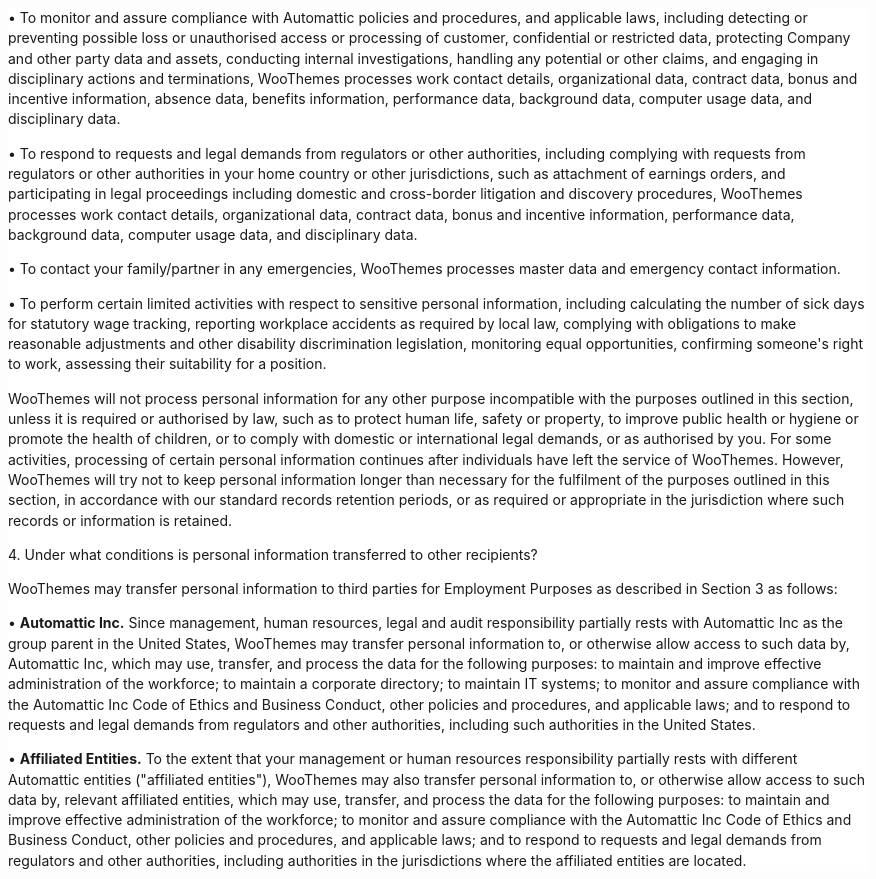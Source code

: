 • To monitor and assure compliance with Automattic policies and procedures, and applicable laws, including detecting or preventing possible loss or unauthorised access or processing of customer, confidential or restricted data, protecting Company and other party data and assets, conducting internal investigations, handling any potential or other claims, and engaging in disciplinary actions and terminations, WooThemes processes work contact details, organizational data, contract data, bonus and incentive information, absence data, benefits information, performance data, background data, computer usage data, and disciplinary data.

• To respond to requests and legal demands from regulators or other authorities, including complying with requests from regulators or other authorities in your home country or other jurisdictions, such as attachment of earnings orders, and participating in legal proceedings including domestic and cross-border litigation and discovery procedures, WooThemes processes work contact details, organizational data, contract data, bonus and incentive information, performance data, background data, computer usage data, and disciplinary data.

• To contact your family/partner in any emergencies, WooThemes processes master data and emergency contact information.

• To perform certain limited activities with respect to sensitive personal information, including calculating the number of sick days for statutory wage tracking, reporting workplace accidents as required by local law, complying with obligations to make reasonable adjustments and other disability discrimination legislation, monitoring equal opportunities, confirming someone's right to work, assessing their suitability for a position.

WooThemes will not process personal information for any other purpose incompatible with the purposes outlined in this section, unless it is required or authorised by law, such as to protect human life, safety or property, to improve public health or hygiene or promote the health of children, or to comply with domestic or international legal demands, or as authorised by you. For some activities, processing of certain personal information continues after individuals have left the service of WooThemes. However, WooThemes will try not to keep personal information longer than necessary for the fulfilment of the purposes outlined in this section, in accordance with our standard records retention periods, or as required or appropriate in the jurisdiction where such records or information is retained.

4\. Under what conditions is personal information transferred to other recipients?  
  
WooThemes may transfer personal information to third parties for Employment Purposes as described in Section 3 as follows:

• **Automattic Inc.** Since management, human resources, legal and audit responsibility partially rests with Automattic Inc as the group parent in the United States, WooThemes may transfer personal information to, or otherwise allow access to such data by, Automattic Inc, which may use, transfer, and process the data for the following purposes: to maintain and improve effective administration of the workforce; to maintain a corporate directory; to maintain IT systems; to monitor and assure compliance with the Automattic Inc Code of Ethics and Business Conduct, other policies and procedures, and applicable laws; and to respond to requests and legal demands from regulators and other authorities, including such authorities in the United States.

• **Affiliated Entities.** To the extent that your management or human resources responsibility partially rests with different Automattic entities ("affiliated entities"), WooThemes may also transfer personal information to, or otherwise allow access to such data by, relevant affiliated entities, which may use, transfer, and process the data for the following purposes: to maintain and improve effective administration of the workforce; to monitor and assure compliance with the Automattic Inc Code of Ethics and Business Conduct, other policies and procedures, and applicable laws; and to respond to requests and legal demands from regulators and other authorities, including authorities in the jurisdictions where the affiliated entities are located.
********************
Task instructions = Please reproduce the lines from the line with "WooThemes may transfer personal information to third" to the line with "the United States.", both ends included, exactly as they appear above.

Result of this task =
WooThemes may transfer personal information to third parties for Employment Purposes as described in Section 3 as follows:

• **Automattic Inc.** Since management, human resources, legal and audit responsibility partially rests with Automattic Inc as the group parent in the United States, WooThemes may transfer personal information to, or otherwise allow access to such data by, Automattic Inc, which may use, transfer, and process the data for the following purposes: to maintain and improve effective administration of the workforce; to maintain a corporate directory; to maintain IT systems; to monitor and assure compliance with the Automattic Inc Code of Ethics and Business Conduct, other policies and procedures, and applicable laws; and to respond to requests and legal demands from regulators and other authorities, including such authorities in the United States.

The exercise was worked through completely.